出てくる音の数が増えていき、ある日突然迷ってしまうことのないように、鍵盤と五線の音との関連付けは今からきちんと覚えて、いつもそれを意識した練習を心がけたいものですね。
弾く前に手や指が準備されていること
楽譜の始めに ”ひきはじめポジション” が書いてあります。
鍵盤の図とともに右手と左手の指番号も書いてあり、とても分かりやすいですね。
この ”ひきはじめポジション” の図の通りに、指を鍵盤の上に置きます。
曲の初めから最後までずっと同じポジションであれば、最後まで同じ場所に指を置いておけば良いのですが、この曲は ”ひきはじめポジション” の図の通りに弾くことができるのは右手は14小節目の2拍目まで、左手は6小節目までで、その後は指を少し移動させなければいけません。
この時に大切なのは ”弾く前に手や指が準備されていること” です。
どういうことかと言うとピアノの音を出す一連の動作は、
①指を鍵盤の正しい場所に準備する
②打鍵する
当たり前のように思いますが、これがなかなか簡単なようで難しい場合があって、ポジション移動があった時など、手や指の移動と同時に打鍵してしまいがちになってしまいます。
①がなく、移動するのと同時に②をしてしまうと、例えば不必要なアクセントがついてしまう、思い描いているような音色が表現できない、ミスタッチを引き起こしてしまうなどといった不具合が起こる可能性が大きくなります。
具体的に見てみましょう。
【右手】
14小節目の3拍目、ド♯とミの和音はまず、ひきはじめポジションの位置から、1の指を少し移動させなければならないこと、そして1の指で黒鍵、3の指で白鍵を弾くためバランスがとりづらく、二つの音をそろえて弾くのが難しいです。

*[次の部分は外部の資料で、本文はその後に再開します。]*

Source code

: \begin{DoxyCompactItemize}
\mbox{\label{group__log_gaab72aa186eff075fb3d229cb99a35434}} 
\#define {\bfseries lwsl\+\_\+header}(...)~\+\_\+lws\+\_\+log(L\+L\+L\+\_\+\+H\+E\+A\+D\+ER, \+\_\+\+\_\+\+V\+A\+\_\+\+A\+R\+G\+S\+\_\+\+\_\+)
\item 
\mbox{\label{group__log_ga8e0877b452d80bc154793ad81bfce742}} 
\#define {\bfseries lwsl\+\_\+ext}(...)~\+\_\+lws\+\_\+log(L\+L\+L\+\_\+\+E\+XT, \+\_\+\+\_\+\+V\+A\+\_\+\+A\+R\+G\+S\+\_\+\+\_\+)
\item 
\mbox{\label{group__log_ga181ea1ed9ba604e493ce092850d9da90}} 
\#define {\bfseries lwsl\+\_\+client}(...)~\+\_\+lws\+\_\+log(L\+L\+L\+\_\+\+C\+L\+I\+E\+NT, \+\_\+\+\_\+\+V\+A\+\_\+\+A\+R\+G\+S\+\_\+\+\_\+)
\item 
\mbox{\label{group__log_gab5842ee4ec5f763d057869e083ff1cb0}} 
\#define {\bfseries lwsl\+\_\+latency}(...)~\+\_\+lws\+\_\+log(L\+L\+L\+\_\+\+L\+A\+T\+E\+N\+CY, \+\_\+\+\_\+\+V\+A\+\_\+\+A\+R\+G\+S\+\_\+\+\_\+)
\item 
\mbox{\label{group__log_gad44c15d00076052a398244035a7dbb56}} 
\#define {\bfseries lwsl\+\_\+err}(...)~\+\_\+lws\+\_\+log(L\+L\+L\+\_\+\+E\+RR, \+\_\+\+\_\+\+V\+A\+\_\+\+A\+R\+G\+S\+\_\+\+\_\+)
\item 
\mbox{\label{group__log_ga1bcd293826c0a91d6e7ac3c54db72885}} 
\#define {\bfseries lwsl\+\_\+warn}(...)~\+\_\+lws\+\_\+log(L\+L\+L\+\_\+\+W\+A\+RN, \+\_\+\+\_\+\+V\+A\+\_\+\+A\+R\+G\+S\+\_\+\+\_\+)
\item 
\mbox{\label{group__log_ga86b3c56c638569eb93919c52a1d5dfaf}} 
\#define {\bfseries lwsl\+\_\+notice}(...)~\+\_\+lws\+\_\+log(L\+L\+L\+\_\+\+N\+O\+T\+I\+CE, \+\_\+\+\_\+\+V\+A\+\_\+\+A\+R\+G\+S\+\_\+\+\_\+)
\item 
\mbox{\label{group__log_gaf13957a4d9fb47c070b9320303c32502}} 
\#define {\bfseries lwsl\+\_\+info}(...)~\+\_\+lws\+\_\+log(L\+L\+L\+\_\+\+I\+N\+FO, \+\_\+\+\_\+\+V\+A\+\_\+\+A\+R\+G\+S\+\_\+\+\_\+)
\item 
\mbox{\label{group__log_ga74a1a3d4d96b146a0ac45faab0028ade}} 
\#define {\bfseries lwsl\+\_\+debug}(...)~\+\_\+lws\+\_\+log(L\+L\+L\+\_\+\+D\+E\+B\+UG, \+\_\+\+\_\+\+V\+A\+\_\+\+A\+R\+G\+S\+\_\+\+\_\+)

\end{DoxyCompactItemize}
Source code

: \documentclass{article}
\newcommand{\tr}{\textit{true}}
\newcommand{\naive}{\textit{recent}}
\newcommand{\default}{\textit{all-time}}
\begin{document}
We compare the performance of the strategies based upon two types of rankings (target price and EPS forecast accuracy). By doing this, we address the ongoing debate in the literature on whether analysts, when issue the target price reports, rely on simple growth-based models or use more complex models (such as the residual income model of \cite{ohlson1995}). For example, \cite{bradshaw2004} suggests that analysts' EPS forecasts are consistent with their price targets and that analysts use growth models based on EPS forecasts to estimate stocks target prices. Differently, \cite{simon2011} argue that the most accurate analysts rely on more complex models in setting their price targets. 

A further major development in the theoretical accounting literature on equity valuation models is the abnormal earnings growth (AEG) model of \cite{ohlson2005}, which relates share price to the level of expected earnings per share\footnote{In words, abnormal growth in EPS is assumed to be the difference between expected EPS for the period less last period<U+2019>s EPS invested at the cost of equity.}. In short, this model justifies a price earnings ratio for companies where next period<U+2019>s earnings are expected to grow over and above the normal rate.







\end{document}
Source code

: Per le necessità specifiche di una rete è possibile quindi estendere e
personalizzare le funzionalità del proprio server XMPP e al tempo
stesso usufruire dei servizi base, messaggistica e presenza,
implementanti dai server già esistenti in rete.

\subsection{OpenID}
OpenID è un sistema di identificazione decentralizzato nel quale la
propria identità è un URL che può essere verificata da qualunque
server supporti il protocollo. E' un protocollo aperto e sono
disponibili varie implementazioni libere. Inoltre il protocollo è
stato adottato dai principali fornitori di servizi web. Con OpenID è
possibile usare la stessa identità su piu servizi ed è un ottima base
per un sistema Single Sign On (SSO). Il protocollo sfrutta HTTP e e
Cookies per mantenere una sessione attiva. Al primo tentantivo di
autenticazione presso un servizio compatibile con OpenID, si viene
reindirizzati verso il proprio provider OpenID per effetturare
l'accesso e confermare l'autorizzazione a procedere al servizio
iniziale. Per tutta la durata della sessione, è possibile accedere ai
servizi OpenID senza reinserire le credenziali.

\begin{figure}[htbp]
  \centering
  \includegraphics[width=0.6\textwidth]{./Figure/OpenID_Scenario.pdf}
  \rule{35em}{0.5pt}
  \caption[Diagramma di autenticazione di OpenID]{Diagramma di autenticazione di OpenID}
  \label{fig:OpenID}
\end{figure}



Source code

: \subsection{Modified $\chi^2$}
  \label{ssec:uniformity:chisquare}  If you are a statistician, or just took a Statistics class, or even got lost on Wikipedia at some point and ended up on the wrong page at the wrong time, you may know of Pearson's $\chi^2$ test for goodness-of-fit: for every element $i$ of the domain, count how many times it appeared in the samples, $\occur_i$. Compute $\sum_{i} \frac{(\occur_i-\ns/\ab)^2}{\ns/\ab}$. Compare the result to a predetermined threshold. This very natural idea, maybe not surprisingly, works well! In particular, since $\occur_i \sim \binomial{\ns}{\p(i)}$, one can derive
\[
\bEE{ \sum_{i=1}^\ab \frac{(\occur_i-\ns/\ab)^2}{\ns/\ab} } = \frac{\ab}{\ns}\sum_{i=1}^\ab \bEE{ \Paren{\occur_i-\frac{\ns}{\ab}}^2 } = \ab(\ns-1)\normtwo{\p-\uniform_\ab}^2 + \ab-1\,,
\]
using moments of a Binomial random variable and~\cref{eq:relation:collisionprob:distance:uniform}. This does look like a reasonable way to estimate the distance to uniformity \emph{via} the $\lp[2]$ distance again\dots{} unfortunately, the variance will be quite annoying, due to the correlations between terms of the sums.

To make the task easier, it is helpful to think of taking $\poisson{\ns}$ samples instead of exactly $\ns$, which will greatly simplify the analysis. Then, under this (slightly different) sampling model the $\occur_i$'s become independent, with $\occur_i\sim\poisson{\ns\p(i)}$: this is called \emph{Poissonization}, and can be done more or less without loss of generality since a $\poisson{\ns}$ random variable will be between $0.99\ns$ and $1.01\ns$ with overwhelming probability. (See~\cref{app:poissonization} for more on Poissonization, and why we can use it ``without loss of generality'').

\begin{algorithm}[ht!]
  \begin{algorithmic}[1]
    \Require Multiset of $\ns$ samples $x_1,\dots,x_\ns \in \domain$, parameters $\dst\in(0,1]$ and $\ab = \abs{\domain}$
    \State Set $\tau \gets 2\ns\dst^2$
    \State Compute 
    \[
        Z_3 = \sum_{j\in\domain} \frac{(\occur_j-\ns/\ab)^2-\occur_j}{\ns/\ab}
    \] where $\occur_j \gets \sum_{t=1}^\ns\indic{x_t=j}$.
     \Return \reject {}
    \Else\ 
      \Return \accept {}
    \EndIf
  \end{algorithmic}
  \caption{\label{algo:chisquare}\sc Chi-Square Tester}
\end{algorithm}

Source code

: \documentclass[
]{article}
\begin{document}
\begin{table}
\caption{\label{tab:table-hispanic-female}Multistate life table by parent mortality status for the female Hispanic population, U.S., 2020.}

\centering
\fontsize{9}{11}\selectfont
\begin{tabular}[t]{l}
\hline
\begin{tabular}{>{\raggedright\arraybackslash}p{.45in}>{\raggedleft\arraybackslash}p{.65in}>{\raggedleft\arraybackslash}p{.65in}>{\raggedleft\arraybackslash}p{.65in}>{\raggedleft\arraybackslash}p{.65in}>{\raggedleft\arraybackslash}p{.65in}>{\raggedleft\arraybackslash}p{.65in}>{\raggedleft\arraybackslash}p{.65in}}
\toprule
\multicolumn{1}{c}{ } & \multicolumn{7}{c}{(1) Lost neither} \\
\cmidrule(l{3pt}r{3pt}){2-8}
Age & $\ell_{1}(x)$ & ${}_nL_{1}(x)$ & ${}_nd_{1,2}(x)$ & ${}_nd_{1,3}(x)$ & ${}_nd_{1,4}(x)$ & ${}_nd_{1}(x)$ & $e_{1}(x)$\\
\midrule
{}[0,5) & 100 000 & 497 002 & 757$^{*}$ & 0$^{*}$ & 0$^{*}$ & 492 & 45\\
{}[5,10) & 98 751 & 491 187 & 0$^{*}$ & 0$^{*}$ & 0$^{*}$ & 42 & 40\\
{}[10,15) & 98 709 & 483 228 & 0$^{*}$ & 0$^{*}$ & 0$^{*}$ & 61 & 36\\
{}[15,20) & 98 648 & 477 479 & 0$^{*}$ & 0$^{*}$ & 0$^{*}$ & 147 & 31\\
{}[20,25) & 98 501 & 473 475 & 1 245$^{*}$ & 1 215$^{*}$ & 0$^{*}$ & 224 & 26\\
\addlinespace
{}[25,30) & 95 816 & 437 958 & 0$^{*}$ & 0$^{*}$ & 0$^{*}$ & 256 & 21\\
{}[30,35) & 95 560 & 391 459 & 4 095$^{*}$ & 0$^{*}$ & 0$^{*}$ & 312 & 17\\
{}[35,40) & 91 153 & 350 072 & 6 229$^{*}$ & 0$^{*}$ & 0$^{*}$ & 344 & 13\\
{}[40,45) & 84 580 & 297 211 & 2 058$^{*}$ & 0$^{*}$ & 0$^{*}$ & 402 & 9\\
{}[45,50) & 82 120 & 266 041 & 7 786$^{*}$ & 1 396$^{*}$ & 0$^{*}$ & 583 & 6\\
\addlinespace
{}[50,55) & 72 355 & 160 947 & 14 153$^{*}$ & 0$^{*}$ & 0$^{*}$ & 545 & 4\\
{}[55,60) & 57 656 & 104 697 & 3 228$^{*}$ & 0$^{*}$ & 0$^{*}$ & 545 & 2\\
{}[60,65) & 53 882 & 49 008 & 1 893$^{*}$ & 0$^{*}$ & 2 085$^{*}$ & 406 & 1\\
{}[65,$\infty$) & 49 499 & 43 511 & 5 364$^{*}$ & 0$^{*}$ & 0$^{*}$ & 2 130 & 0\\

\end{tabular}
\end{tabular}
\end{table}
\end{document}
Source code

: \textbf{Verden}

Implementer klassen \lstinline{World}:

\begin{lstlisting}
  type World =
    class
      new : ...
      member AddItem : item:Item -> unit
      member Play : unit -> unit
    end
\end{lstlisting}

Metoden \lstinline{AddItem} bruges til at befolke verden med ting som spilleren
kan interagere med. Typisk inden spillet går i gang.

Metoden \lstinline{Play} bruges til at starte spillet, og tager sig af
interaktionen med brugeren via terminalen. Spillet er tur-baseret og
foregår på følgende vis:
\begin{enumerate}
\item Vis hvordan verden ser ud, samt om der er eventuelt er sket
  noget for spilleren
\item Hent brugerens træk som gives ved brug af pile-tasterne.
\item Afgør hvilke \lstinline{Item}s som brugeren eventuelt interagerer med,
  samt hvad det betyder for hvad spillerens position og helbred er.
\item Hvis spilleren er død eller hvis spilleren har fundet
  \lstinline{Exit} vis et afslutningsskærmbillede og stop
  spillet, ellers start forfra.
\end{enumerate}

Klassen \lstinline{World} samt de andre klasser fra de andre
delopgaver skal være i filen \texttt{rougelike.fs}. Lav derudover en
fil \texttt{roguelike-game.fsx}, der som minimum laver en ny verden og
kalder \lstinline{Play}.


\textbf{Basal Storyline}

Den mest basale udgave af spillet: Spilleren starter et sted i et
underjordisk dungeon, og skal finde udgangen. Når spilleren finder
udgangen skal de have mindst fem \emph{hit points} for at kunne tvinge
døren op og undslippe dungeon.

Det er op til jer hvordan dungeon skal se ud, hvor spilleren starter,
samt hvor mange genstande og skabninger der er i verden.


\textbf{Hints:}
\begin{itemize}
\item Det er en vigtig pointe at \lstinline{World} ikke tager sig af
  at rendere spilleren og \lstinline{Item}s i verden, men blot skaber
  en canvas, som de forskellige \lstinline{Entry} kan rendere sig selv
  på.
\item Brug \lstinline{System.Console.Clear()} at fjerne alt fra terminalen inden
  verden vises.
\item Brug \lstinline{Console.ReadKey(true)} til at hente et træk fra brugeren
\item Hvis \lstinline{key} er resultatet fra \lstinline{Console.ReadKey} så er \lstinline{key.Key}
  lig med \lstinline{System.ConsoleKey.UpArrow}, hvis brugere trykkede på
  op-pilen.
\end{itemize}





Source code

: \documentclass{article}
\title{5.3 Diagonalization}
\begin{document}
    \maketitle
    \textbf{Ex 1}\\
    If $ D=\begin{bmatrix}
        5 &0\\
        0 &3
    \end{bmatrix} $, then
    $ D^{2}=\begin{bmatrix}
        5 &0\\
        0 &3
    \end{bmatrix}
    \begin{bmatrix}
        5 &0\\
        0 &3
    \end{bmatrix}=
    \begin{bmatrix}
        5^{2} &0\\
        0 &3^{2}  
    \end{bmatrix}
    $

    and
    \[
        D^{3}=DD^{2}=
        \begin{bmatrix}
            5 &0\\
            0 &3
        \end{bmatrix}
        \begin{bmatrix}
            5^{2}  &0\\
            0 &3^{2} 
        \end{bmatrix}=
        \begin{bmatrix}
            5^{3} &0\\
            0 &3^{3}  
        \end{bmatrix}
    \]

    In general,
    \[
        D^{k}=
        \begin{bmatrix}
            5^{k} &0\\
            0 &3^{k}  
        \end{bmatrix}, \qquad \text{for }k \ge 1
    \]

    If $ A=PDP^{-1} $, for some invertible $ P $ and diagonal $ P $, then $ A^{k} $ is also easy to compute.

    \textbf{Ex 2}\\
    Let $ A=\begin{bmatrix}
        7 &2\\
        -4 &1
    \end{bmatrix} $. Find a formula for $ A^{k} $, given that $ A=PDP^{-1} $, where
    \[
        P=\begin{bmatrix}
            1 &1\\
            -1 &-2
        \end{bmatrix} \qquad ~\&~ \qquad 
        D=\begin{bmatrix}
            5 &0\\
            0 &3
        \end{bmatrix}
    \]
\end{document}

やってしまいがちなのが、2拍目のスタッカートのついたミの音をはねたあと、上から手を落とすようにして3拍目の和音を弾いてしまうことです。
こうしてしまうと3拍目の和音は上から手を落とすことによって割れたような音色になってしまったり、手を落とした場所がもしずれてしまった場合ミスタッチにもつながってしまいます。
ここの箇所はまず、2拍目のミのスタッカートは手を高く上げすぎず、3拍目の和音に入る前に鍵盤の上に正しく指を置いて準備をして、落ち着いて3拍目の和音を弾くようにします。
手は、準備された状態から弾くことになるので二つの音がずれないようにそろえて弾くことにも集中しやすくなると思います。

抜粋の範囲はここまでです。